Artificial intelligent assistant

blowzy

blowzy, a.
  (ˈblaʊzɪ)
  Also blousy, blowsy.
  [f. blowze + -y1.]
  1. Like a blowze; having a bloated face; red and coarse-complexioned; flushed-looking.

1778 F. Burney Diary & Lett. I. 149 Thinking herself too ruddy and blowzy, it was her custom to bleed herself three or four times against the Rugby races. 1787 Wolcott (P. Pindar) To Laureate Wks. 1812 I. 476 Large-red-poll'd, blowzy hard two-handed jades. 1880 Blackw. Mag. Feb. 221 Like a common-place blowzy dairymaid.


fig. 1922 Blackw. Mag. Mar. 353 That frousy, blousy, lousy tug.

  2. Of hair, dress: Dishevelled, frowzy, slatternly.

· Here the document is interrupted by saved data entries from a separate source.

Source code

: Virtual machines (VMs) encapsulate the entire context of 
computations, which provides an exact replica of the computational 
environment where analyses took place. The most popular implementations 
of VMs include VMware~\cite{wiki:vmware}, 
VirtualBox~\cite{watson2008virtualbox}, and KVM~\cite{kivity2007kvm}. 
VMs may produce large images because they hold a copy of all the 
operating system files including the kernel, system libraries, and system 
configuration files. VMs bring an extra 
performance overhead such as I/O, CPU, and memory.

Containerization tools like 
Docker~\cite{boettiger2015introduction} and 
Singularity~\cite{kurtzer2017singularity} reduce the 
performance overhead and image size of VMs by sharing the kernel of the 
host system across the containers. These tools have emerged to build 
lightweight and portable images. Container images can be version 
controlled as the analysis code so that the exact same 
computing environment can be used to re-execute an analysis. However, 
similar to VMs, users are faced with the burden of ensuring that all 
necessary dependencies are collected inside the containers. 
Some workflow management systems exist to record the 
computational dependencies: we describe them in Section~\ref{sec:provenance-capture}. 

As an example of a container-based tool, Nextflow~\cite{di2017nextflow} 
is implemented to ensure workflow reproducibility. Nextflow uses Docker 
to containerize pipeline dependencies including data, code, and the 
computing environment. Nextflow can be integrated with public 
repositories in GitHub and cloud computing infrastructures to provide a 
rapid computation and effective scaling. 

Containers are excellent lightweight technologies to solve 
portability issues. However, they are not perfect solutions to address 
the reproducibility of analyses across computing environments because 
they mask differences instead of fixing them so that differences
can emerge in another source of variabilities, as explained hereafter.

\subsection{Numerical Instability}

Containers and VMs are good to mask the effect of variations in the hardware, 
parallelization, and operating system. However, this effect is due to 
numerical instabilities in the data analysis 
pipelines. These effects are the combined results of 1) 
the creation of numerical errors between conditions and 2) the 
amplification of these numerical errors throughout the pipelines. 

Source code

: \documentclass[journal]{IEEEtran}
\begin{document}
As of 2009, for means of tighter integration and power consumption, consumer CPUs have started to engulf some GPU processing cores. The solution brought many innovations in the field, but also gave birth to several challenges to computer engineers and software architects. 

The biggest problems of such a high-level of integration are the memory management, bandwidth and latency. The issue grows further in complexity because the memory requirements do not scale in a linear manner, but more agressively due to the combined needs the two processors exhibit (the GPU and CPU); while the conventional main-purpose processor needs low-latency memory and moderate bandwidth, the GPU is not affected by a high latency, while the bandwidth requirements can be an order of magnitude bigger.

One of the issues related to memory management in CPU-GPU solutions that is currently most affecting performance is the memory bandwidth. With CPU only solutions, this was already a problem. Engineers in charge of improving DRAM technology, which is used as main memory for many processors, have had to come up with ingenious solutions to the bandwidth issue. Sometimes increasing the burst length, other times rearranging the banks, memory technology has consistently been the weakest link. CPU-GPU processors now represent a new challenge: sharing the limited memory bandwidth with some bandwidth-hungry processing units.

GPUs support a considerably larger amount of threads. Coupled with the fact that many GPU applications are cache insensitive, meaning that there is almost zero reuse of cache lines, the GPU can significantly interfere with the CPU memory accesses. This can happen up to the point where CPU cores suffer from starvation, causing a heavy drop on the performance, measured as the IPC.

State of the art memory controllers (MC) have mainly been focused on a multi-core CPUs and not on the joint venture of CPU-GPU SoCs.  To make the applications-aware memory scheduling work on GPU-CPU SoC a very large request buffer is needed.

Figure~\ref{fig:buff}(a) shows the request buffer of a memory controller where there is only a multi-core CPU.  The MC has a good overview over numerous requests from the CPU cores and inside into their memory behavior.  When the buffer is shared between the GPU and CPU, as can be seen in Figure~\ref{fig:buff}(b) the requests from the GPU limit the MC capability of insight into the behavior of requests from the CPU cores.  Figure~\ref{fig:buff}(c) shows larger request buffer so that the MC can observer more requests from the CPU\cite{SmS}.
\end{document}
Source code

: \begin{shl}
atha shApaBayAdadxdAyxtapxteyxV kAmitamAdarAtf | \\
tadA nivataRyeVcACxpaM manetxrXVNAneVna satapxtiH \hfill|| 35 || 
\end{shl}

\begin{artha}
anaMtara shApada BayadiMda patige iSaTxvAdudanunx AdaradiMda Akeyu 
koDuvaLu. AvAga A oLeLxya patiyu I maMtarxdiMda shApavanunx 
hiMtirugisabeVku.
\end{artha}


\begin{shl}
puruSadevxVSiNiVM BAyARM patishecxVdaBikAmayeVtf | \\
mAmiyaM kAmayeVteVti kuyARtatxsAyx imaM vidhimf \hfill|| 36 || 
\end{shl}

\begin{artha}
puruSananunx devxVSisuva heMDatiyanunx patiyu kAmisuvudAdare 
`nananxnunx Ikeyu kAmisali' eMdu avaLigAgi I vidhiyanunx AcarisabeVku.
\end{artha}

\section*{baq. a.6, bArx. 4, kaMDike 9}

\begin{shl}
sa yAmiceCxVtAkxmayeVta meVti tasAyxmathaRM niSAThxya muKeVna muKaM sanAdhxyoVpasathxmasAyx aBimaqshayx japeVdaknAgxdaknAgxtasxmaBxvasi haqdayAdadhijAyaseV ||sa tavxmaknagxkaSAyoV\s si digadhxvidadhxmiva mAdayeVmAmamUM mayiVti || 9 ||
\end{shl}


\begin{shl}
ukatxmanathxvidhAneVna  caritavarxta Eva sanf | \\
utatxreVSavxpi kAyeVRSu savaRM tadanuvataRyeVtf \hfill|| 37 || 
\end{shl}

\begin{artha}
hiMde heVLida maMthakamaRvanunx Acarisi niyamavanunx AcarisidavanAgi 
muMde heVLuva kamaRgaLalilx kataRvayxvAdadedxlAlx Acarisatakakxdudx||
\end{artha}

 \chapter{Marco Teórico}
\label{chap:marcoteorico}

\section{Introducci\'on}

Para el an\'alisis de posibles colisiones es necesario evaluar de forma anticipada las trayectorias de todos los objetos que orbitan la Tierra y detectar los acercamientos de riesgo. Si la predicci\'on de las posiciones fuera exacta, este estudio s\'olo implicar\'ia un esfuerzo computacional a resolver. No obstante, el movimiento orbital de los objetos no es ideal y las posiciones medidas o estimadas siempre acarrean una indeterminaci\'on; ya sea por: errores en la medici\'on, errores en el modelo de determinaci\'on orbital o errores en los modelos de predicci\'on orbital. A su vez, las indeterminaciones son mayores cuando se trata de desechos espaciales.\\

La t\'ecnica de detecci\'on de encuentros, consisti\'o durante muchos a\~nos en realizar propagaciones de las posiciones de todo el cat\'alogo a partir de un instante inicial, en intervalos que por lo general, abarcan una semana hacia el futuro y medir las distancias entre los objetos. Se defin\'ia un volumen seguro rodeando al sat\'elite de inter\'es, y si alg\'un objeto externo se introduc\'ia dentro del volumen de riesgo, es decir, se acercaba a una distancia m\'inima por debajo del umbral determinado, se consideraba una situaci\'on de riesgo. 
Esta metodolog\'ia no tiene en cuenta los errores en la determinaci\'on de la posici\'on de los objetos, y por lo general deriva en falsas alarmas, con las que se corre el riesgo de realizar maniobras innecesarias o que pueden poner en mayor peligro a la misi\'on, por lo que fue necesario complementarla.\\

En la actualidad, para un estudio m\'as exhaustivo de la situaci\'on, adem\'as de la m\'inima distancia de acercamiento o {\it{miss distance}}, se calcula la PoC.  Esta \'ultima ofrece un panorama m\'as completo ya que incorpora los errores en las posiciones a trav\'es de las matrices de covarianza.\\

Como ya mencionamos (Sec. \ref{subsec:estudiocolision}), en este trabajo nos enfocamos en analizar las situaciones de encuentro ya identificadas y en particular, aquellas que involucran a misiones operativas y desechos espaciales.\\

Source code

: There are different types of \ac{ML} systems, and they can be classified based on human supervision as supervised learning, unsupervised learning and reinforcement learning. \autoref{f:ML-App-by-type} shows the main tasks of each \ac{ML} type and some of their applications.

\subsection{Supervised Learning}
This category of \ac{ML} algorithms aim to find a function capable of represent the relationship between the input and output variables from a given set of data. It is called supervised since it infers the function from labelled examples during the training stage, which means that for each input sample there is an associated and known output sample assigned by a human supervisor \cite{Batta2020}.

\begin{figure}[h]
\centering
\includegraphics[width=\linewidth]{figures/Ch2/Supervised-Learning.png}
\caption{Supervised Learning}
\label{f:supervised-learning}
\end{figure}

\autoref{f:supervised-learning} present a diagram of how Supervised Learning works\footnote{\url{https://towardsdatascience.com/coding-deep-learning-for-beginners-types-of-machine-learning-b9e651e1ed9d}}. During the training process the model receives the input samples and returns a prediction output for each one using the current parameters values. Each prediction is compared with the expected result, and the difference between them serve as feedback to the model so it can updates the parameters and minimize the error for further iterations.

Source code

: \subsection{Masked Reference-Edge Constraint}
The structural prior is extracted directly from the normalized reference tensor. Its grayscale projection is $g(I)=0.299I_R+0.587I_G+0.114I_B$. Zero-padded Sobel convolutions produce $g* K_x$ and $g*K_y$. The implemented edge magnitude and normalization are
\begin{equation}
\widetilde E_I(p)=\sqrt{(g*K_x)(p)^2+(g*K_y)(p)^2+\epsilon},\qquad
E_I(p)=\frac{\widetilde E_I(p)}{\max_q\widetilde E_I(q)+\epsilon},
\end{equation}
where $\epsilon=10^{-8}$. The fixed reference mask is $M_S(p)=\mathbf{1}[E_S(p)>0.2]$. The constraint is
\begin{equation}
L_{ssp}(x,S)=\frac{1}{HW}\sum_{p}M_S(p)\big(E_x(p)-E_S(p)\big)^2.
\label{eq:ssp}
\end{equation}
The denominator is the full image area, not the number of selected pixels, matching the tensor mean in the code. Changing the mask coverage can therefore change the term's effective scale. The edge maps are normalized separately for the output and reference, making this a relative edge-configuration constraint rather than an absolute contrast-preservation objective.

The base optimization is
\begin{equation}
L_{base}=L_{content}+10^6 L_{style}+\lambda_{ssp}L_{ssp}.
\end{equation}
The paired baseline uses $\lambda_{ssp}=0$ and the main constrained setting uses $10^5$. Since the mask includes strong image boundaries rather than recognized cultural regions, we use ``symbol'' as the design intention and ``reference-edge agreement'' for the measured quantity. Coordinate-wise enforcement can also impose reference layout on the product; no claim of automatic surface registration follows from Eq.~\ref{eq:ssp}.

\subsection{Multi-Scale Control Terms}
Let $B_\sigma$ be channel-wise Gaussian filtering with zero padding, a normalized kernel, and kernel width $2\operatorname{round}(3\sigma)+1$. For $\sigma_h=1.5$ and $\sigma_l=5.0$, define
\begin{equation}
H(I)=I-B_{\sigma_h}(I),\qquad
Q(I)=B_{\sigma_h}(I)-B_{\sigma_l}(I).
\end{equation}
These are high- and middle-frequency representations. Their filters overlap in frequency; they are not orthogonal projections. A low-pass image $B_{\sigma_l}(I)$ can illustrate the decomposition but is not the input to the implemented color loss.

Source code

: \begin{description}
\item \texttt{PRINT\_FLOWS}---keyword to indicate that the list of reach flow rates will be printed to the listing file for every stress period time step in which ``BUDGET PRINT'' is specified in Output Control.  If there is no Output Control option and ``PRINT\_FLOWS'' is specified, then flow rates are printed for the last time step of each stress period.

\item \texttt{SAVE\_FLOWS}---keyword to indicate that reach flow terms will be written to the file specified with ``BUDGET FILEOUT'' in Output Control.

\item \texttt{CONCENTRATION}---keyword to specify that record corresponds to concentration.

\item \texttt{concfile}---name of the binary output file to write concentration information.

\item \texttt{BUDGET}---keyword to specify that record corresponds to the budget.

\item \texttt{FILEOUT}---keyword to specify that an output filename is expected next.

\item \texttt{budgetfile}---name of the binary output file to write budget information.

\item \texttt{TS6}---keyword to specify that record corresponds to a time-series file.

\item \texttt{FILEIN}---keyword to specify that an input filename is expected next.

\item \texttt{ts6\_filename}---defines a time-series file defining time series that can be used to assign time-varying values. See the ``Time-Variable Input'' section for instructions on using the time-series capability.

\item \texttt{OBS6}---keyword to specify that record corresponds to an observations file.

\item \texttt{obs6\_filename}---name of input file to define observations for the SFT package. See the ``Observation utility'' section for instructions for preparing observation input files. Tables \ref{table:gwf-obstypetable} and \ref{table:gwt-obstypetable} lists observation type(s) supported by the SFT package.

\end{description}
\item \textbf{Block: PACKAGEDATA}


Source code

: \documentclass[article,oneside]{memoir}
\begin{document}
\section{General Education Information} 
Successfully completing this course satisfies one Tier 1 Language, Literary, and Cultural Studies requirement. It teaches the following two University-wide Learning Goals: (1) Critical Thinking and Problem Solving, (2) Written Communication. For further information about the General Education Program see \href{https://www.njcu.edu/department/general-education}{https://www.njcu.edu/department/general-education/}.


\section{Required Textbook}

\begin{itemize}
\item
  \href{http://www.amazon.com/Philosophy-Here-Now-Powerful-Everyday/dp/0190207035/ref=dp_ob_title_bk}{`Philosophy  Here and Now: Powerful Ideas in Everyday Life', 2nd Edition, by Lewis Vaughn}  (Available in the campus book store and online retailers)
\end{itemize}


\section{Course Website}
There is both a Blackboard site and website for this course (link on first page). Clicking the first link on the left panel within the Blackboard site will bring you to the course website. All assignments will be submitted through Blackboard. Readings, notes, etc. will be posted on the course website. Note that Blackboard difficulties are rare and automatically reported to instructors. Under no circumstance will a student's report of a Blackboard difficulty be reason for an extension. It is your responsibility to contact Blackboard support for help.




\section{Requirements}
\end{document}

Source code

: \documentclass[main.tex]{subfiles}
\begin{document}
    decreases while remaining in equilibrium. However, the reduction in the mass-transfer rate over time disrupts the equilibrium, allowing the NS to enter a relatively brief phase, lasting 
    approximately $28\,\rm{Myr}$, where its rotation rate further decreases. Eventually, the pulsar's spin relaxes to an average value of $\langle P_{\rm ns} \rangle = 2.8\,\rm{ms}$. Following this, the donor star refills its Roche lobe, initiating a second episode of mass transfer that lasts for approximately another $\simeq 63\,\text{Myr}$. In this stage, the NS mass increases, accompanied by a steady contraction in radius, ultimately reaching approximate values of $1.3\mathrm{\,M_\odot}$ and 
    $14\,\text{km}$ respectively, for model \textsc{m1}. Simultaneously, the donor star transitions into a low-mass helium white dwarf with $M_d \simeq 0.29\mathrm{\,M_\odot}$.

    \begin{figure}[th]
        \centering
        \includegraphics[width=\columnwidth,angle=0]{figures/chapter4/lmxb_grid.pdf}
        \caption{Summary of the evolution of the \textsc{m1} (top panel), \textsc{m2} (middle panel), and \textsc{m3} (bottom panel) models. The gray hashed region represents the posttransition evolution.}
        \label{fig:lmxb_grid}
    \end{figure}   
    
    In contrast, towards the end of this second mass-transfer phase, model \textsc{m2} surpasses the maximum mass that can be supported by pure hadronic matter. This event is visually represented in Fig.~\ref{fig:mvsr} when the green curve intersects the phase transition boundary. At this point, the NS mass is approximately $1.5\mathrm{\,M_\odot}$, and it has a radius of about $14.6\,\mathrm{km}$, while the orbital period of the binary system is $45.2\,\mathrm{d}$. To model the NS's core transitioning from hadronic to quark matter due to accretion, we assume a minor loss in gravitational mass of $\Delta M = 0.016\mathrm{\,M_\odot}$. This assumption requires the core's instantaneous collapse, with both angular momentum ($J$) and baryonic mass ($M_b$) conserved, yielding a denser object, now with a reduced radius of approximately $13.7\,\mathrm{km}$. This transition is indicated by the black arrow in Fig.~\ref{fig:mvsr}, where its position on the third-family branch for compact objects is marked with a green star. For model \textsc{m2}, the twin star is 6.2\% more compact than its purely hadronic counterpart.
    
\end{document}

c 1770 T. Erskine The Barber in Poet. Regr. (1810) 328 Long his beard, and blouzy hair. 1854 Thackeray Newcomes I. 137 Smiled at him from under her blowsy curl-papers. 1931 S. Benson Tobit Transplanted iii. 33 His mother's large blousy bun of hair was always coming down.

  3. Coarse, rustic.

1851 Helps Comp. Solit. v. (1874) 64, I cannot fancy the blowsy wisdom of the country.